Records to use Block Start

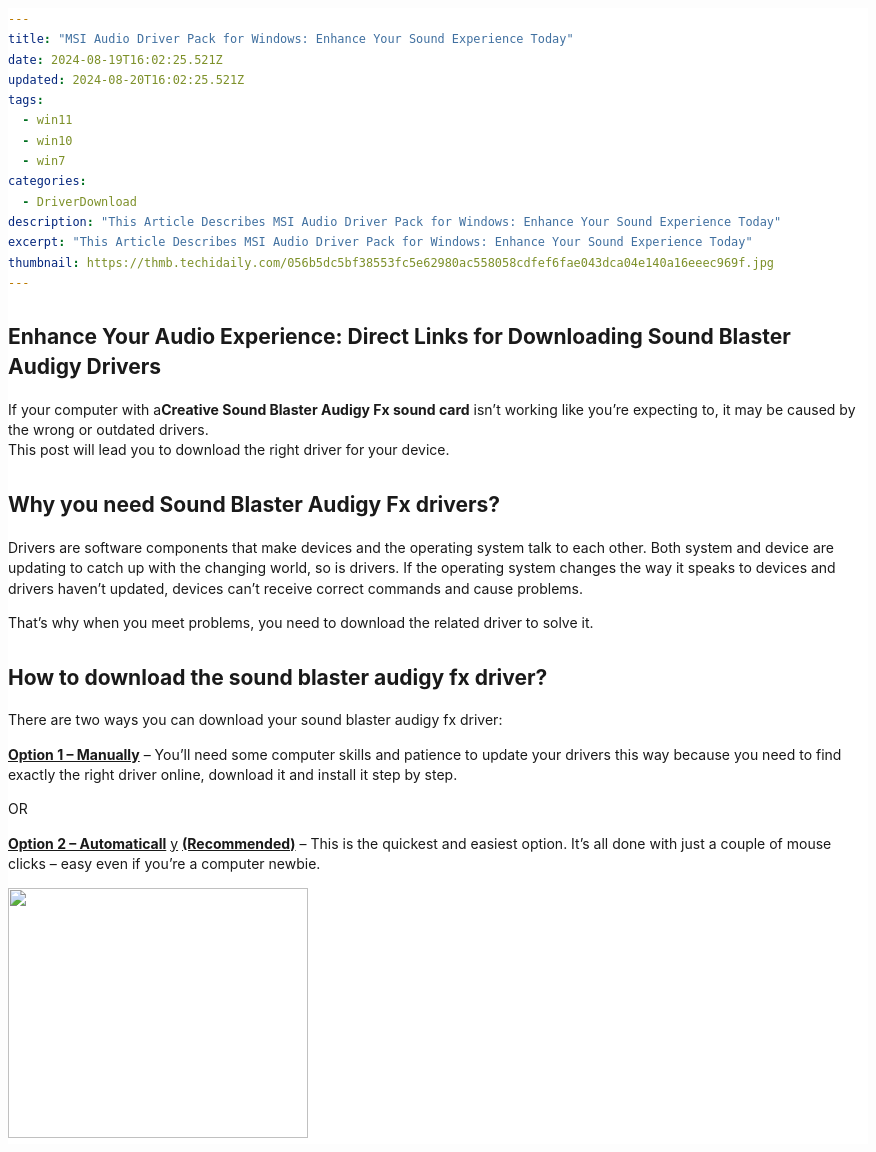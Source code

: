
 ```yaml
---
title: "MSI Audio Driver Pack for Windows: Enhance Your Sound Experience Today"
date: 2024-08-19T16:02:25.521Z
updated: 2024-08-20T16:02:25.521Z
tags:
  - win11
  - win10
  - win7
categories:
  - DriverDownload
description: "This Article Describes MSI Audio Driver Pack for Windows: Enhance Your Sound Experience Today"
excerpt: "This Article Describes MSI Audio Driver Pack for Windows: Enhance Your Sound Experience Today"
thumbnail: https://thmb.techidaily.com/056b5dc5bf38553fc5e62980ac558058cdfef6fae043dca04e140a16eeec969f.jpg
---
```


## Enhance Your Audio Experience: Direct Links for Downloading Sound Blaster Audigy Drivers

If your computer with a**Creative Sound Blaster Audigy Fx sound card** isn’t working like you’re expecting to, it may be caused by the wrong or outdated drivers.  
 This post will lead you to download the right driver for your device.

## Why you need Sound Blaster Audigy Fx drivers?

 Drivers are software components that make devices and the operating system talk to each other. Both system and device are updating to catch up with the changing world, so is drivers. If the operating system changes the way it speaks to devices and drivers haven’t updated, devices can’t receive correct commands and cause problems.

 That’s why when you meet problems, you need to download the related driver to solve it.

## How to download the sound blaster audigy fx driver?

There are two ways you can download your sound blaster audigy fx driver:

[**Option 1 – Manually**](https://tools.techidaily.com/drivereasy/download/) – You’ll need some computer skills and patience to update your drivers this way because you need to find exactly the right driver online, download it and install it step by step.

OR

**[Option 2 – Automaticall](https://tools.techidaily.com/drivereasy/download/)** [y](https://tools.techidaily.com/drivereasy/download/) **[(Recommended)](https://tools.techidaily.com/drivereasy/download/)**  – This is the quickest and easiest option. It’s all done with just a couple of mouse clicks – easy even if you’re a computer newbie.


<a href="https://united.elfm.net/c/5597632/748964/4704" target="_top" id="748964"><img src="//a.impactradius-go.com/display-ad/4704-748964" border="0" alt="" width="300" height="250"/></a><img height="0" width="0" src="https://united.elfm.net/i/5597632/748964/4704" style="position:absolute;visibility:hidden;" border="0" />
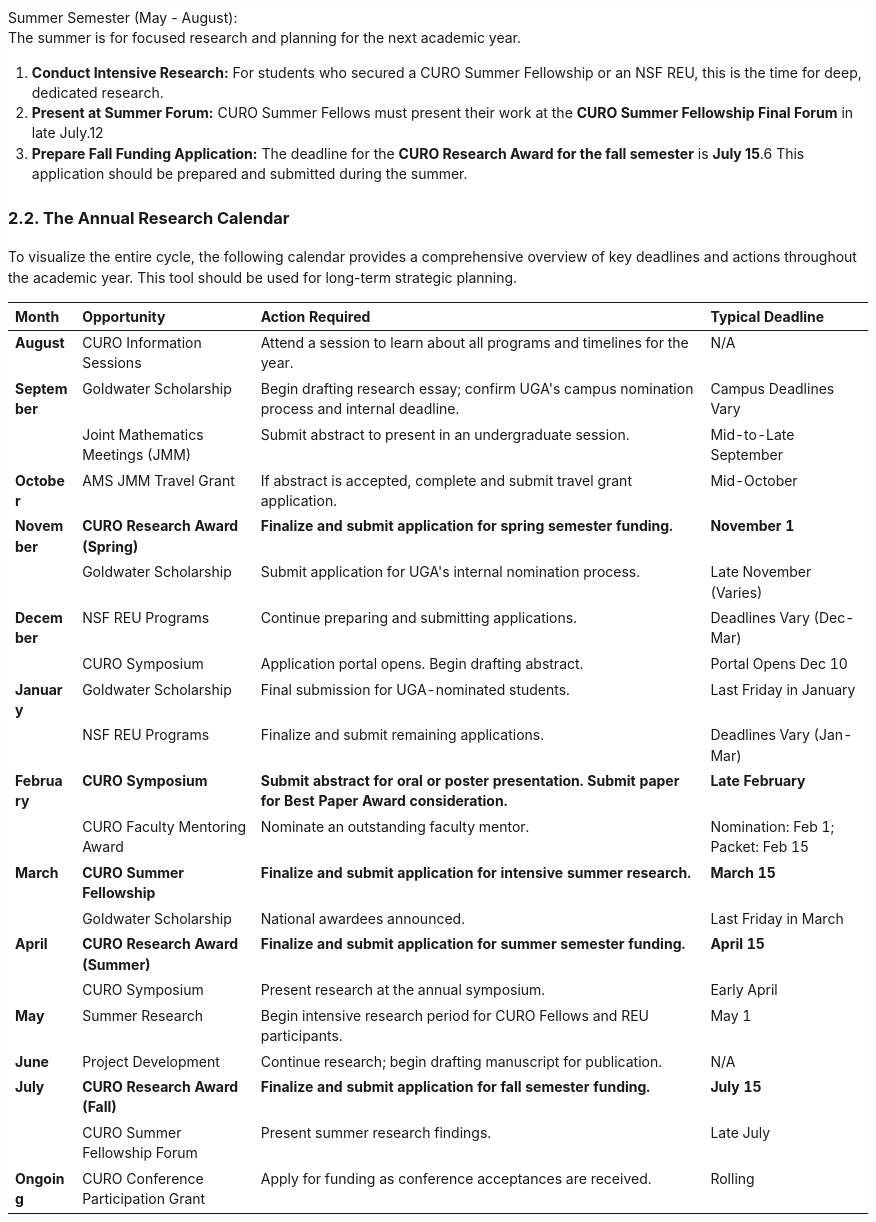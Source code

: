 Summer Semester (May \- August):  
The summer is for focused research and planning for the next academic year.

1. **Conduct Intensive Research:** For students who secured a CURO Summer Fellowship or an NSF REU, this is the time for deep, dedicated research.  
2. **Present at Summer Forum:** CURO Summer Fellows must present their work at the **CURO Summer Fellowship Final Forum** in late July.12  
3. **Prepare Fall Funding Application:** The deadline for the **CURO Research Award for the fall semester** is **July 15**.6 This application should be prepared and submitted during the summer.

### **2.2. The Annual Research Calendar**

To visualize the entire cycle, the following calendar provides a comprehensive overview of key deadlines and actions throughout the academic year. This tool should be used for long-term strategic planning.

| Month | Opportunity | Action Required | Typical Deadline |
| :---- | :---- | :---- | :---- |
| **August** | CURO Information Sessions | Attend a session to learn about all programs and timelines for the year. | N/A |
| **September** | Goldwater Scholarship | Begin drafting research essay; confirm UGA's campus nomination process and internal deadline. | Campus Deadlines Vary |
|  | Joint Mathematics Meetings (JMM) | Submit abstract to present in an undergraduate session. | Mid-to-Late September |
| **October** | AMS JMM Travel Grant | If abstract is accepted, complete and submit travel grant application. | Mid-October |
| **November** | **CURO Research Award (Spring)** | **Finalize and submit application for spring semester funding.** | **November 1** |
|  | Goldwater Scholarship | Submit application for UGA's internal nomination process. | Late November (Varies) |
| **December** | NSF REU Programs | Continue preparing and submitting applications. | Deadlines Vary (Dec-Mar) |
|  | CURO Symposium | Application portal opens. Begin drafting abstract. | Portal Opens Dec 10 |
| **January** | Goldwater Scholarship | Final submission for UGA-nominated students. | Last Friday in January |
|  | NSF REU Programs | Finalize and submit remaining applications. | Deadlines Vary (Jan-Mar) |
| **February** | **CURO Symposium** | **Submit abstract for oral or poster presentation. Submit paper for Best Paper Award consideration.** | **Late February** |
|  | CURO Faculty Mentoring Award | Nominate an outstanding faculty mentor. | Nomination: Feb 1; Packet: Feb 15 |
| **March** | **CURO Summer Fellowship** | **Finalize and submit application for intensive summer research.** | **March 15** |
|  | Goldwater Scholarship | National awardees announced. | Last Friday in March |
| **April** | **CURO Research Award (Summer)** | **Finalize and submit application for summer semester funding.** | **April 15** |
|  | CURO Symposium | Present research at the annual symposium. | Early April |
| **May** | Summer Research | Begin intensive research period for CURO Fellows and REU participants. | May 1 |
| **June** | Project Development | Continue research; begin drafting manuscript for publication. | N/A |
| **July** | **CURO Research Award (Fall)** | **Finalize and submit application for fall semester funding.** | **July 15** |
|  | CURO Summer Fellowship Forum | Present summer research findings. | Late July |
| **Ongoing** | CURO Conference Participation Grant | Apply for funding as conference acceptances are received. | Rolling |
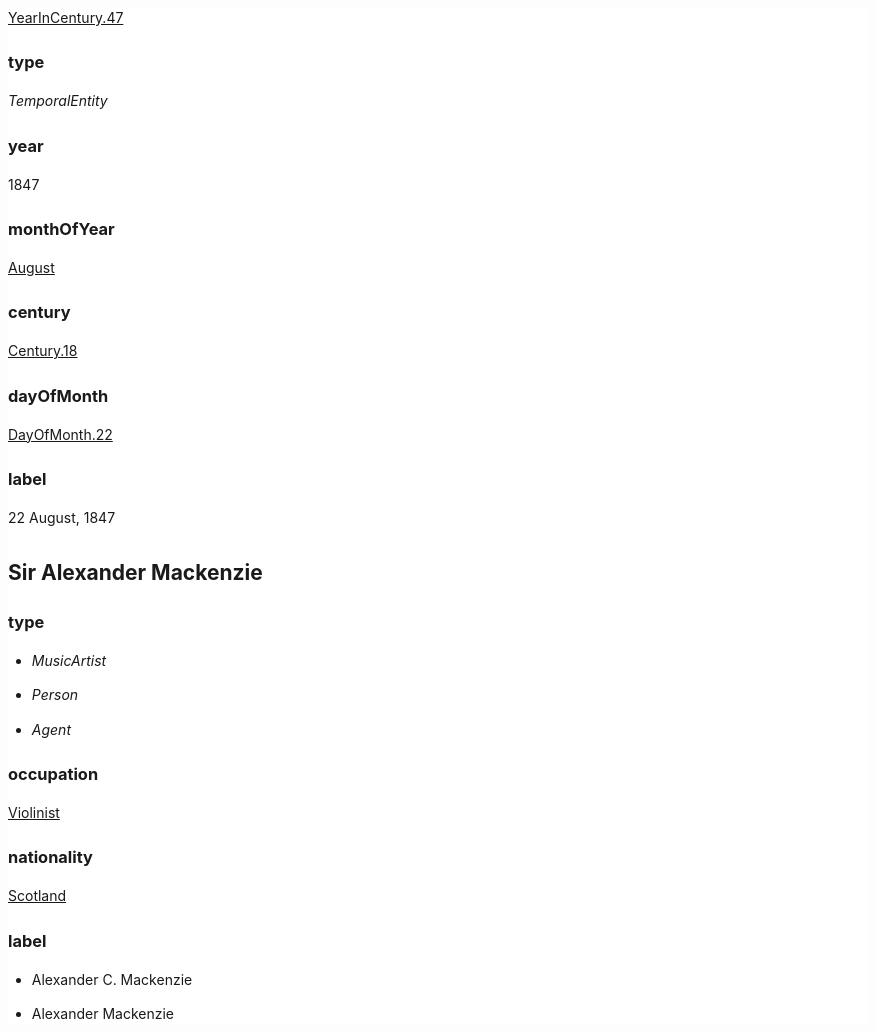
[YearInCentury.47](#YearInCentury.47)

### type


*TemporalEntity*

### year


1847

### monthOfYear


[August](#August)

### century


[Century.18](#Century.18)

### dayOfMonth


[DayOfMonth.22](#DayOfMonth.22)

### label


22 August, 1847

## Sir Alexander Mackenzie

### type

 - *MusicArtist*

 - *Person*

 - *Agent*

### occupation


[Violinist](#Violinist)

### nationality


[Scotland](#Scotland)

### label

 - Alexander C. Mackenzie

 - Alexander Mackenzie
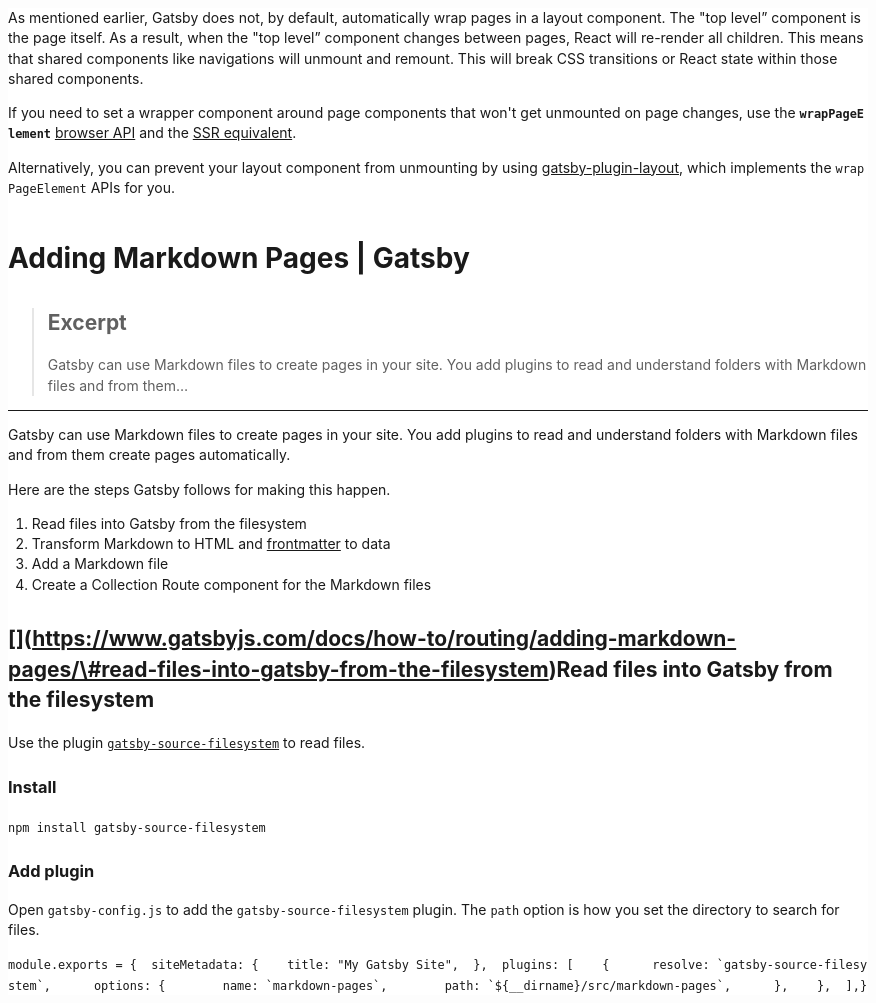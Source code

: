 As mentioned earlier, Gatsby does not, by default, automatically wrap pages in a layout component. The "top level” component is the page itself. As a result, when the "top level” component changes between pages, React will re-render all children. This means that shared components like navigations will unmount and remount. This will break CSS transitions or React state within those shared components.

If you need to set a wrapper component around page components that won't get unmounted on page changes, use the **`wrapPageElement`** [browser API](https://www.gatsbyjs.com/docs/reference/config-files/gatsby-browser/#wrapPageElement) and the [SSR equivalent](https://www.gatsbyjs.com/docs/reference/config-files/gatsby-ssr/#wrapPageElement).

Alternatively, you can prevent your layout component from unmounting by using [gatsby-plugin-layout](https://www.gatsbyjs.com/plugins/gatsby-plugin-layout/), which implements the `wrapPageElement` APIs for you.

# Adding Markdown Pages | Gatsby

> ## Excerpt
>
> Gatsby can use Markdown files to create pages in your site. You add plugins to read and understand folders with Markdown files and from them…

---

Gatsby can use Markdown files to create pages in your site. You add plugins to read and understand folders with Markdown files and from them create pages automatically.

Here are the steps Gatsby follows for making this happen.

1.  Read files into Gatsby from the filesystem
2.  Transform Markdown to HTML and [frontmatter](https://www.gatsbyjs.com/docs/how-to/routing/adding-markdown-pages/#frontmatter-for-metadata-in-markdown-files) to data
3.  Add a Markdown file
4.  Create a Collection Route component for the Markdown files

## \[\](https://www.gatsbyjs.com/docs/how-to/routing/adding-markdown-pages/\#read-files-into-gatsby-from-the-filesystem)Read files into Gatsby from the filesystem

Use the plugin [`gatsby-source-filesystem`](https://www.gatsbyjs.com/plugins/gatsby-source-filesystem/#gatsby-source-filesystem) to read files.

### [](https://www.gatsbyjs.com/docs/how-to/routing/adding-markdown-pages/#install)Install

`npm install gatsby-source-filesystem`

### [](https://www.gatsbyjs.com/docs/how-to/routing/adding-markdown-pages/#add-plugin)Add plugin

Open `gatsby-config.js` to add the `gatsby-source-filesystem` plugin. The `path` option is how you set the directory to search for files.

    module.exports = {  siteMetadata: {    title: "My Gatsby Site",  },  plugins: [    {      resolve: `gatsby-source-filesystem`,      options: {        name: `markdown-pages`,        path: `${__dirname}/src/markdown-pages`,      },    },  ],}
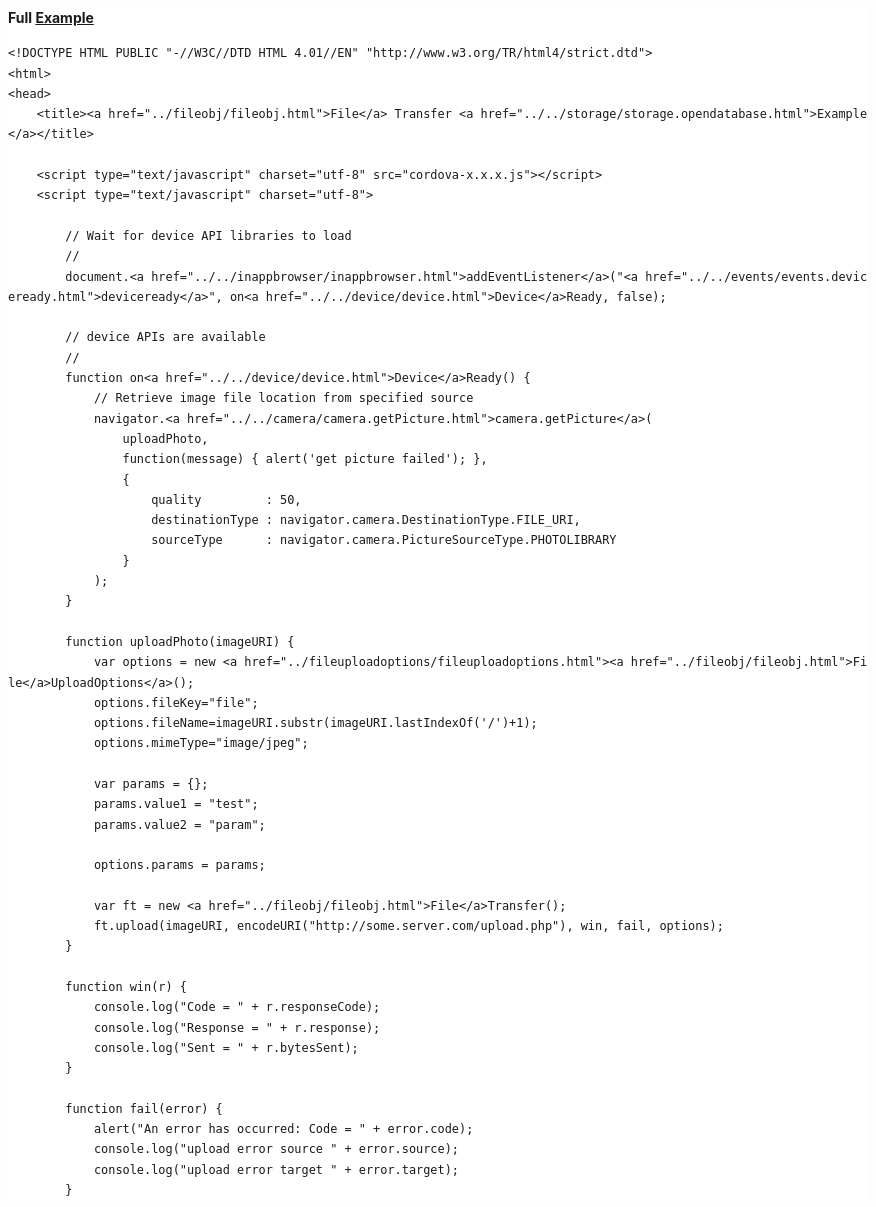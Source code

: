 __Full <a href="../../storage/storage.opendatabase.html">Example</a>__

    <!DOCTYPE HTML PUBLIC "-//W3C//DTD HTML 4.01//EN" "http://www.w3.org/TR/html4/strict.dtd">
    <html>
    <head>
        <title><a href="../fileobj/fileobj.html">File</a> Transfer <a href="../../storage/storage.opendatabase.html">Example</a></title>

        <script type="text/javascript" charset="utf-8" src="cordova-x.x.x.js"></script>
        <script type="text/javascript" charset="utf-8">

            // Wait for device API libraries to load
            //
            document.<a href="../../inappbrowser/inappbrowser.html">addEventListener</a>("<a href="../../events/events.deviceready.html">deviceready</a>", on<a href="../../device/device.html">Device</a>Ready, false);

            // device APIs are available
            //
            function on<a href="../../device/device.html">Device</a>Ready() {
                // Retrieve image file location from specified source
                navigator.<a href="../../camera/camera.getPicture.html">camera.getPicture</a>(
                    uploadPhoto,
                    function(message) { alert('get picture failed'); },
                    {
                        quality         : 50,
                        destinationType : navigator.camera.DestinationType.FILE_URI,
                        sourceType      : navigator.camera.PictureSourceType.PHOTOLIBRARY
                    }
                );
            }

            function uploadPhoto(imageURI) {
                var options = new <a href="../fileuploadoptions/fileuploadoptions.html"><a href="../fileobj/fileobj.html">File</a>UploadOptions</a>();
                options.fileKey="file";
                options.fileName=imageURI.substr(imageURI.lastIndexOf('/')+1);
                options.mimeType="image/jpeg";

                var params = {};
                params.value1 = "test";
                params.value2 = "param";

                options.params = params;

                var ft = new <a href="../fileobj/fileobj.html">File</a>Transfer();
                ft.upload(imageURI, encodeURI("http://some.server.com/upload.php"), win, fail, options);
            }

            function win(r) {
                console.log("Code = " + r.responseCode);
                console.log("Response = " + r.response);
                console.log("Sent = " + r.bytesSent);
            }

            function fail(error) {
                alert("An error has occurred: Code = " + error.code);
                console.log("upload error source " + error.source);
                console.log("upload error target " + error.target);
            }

Records to use Block End

If a line of the entries holds the word "changes", copy it out.

● **Output for this task**:
 Drivers are software components that make devices and the operating system talk to each other. Both system and device are updating to catch up with the changing world, so is drivers. If the operating system changes the way it speaks to devices and drivers haven’t updated, devices can’t receive correct commands and cause problems.
: As mentioned earlier, Gatsby does not, by default, automatically wrap pages in a layout component. The "top level” component is the page itself. As a result, when the "top level” component changes between pages, React will re-render all children. This means that shared components like navigations will unmount and remount. This will break CSS transitions or React state within those shared components.
If you need to set a wrapper component around page components that won't get unmounted on page changes, use the **`wrapPageElement`** [browser API](https://www.gatsbyjs.com/docs/reference/config-files/gatsby-browser/#wrapPageElement) and the [SSR equivalent](https://www.gatsbyjs.com/docs/reference/config-files/gatsby-ssr/#wrapPageElement).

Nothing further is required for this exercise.